## [EXERCISE INPUTS]
§ §

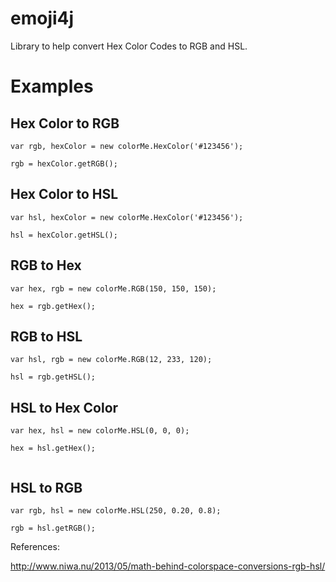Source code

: emoji4j
=============

Library to help convert Hex Color Codes to RGB and HSL.

# Examples

## Hex Color to RGB

```
var rgb, hexColor = new colorMe.HexColor('#123456');

rgb = hexColor.getRGB();

```

## Hex Color to HSL

```
var hsl, hexColor = new colorMe.HexColor('#123456');

hsl = hexColor.getHSL();

```

## RGB to Hex

```
var hex, rgb = new colorMe.RGB(150, 150, 150);

hex = rgb.getHex();

```

## RGB to HSL

```
var hsl, rgb = new colorMe.RGB(12, 233, 120);

hsl = rgb.getHSL();

```

## HSL to Hex Color

```
var hex, hsl = new colorMe.HSL(0, 0, 0);

hex = hsl.getHex();
        
```

## HSL to RGB

```
var rgb, hsl = new colorMe.HSL(250, 0.20, 0.8);

rgb = hsl.getRGB();

```

References:

http://www.niwa.nu/2013/05/math-behind-colorspace-conversions-rgb-hsl/
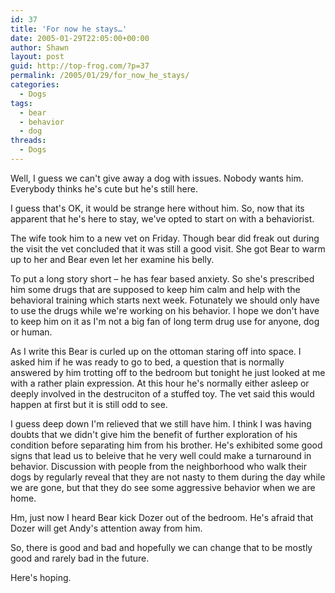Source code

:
 ```yaml
---
id: 37
title: 'For now he stays…'
date: 2005-01-29T22:05:00+00:00
author: Shawn
layout: post
guid: http://top-frog.com/?p=37
permalink: /2005/01/29/for_now_he_stays/
categories:
  - Dogs
tags:
  - bear
  - behavior
  - dog
threads:
  - Dogs
---
```

Well, I guess we can't give away a dog with issues. Nobody wants him. Everybody thinks he's cute but he's still here.

I guess that's OK, it would be strange here without him. So, now that its apparent that he's here to stay, we've opted to start on with a behaviorist.



The wife took him to a new vet on Friday. Though bear did freak out during the visit the vet concluded that it was still a good visit. She got Bear to warm up to her and Bear even let her examine his belly.

To put a long story short – he has fear based anxiety. So she's prescribed him some drugs that are supposed to keep him calm and help with the behavioral training which starts next week. Fotunately we should only have to use the drugs while we're working on his behavior. I hope we don't have to keep him on it as I'm not a big fan of long term drug use for anyone, dog or human.

As I write this Bear is curled up on the ottoman staring off into space. I asked him if he was ready to go to bed, a question that is normally answered by him trotting off to the bedroom but tonight he just looked at me with a rather plain expression. At this hour he's normally either asleep or deeply involved in the destruciton of a stuffed toy. The vet said this would happen at first but it is still odd to see.

I guess deep down I'm relieved that we still have him. I think I was having doubts that we didn't give him the benefit of further exploration of his condition before separating him from his brother. He's exhibited some good signs that lead us to beleive that he very well could make a turnaround in behavior. Discussion with people from the neighborhood who walk their dogs by regularly reveal that they are not nasty to them during the day while we are gone, but that they do see some aggressive behavior when we are home.

Hm, just now I heard Bear kick Dozer out of the bedroom. He's afraid that Dozer will get Andy's attention away from him.

So, there is good and bad and hopefully we can change that to be mostly good and rarely bad in the future.

Here's hoping.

§ §

## [WHAT THE TASK REQUIRES]
Show every line of the material that includes the string "from".

## [SOLUTION FOR THIS PROBLEM]
I guess deep down I'm relieved that we still have him. I think I was having doubts that we didn't give him the benefit of further exploration of his condition before separating him from his brother. He's exhibited some good signs that lead us to beleive that he very well could make a turnaround in behavior. Discussion with people from the neighborhood who walk their dogs by regularly reveal that they are not nasty to them during the day while we are gone, but that they do see some aggressive behavior when we are home.
Hm, just now I heard Bear kick Dozer out of the bedroom. He's afraid that Dozer will get Andy's attention away from him.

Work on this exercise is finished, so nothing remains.